La distanciation sociale, les mesures barrières sont peut-être plus faciles à mettre en place à l’école, où il y a des modalités strictes et un cadre défini, plutôt qu’avec la famille, où on est forcément davantage tenté de se rapprocher physiquement.

Si l’enfant et les grands-parents ont été protégés pendant un mois et que personne n’est malade, il n’y a pas de raison qu’ils s’infectent les uns les autres. S’ils sont sûrs de ne pas être contaminés, il n’y a pas de risque. Même si on ne peut jamais être sûrs puisqu’il y a des formes asymptomatiques du virus.

Le risque est plus important pour l’enfant qui, à l’école, va rencontrer beaucoup de population, amis et milieux sociaux différents. Il y aura toujours des moments où la distance de sécurité entre enfants ne sera pas respectée. Le risque de transmission est à l’extérieur, et c’est de l’extérieur qu’on le ramène au sein de la famille.

Concernant la contamination des enfants par le coronavirus, on entend tout et son contraire. Que sait-on aujourd’hui ?

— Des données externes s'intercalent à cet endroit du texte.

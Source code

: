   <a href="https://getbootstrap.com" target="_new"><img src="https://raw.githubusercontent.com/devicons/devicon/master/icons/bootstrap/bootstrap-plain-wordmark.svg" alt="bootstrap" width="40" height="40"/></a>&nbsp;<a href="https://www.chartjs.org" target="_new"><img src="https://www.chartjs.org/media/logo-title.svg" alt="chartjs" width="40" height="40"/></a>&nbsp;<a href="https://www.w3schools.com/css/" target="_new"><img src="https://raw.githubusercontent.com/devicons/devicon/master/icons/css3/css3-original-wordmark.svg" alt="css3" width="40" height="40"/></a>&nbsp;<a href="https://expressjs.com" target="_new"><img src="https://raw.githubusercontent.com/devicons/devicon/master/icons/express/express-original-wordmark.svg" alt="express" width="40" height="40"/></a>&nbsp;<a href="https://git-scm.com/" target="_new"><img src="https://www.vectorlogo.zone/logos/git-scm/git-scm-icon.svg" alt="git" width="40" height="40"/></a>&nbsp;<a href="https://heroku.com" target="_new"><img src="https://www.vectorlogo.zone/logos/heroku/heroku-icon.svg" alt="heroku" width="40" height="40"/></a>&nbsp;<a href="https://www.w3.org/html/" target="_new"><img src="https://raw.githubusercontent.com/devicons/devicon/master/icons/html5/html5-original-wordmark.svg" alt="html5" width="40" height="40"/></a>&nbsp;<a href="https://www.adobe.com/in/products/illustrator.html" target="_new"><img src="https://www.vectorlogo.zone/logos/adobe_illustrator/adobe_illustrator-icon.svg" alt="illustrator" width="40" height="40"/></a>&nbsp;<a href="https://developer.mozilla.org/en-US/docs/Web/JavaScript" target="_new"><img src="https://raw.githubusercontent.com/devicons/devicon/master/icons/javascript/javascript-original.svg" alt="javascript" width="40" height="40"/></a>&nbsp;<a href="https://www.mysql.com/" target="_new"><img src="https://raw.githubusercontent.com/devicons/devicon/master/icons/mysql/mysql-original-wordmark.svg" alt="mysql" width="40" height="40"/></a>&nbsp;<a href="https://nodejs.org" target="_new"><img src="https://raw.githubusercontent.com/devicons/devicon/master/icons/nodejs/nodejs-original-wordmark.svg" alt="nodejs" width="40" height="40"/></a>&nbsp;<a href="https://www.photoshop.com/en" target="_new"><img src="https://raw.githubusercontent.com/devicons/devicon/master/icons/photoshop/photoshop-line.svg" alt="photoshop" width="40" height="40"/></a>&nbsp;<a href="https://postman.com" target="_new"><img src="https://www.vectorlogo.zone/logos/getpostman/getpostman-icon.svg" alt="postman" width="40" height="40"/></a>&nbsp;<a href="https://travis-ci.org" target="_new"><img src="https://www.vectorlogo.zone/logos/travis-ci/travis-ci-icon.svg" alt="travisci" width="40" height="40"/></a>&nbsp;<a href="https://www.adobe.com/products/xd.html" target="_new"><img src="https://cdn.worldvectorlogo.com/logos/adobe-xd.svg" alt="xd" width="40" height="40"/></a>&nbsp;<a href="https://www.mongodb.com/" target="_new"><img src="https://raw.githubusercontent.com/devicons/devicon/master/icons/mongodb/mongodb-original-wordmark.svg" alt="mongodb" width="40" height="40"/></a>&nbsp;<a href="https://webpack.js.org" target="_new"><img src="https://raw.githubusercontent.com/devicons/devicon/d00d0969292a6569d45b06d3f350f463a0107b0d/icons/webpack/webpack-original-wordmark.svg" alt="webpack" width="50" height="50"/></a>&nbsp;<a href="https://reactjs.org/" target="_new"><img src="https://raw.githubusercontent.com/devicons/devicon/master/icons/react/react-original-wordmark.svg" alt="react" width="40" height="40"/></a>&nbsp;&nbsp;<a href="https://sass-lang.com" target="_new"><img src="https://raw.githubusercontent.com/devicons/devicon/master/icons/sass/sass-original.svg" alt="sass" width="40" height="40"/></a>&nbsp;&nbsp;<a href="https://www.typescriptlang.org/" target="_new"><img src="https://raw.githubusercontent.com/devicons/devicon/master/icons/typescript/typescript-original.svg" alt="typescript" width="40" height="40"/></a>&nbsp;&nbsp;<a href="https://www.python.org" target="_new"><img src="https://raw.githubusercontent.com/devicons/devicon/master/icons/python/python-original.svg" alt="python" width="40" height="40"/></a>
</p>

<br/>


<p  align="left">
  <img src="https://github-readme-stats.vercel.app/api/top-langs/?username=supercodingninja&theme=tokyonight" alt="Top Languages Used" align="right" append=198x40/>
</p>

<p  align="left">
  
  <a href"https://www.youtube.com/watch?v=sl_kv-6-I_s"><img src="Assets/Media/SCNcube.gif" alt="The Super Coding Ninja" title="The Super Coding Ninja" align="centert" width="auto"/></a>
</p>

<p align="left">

Il faut s’informer et faire ses choix en fonction des connaissances. Ce que l’on sait, c’est que l’enfant peut avoir la maladie. Il va développer des formes moins graves ou peu symptomatiques. Or, les personnes qui sont peu symptomatiques ont une charge virale moins importante, ils ont moins de risques de transmettre la maladie. Cette transmission est possible, mais comme l’enfant a en général une charge virale plus faible, il a moins de probabilité de le transmettre à quelqu’un d’autre. Mais cette probabilité n’est pas nulle pour autant. Bien sûr, il peut y avoir des formes graves chez l’enfant, mais c’est exceptionnel.

On confronte souvent reprise économique et reprise de la vie sociale, notamment en sous-entendant que la bulle familiale est plus à risque que l’environnement de travail, par exemple. C’est le cas ?

Si le monde du travail arrive à mettre en place les règles qui leur sont imposées en termes d’hygiène, de distance de sécurité et de port du masque, il n’est à priori pas un milieu où on va s’infecter. Il en va de même pour les magasins. La cellule familiale reste un endroit plus dangereux parce qu’on touche les mêmes objets, on est ensemble dans la même pièce, il y a de la promiscuité… Dans le cas où quelqu’un est malade, on a beaucoup plus de chance de s’infecter chez soi que dans le milieu du travail ou lors de loisirs où chacun joue les règles de sécurité. Les transports en commun sont aussi à risque, de même que toutes les situations où on n’arrive à pleinement appliquer les gestes barrières.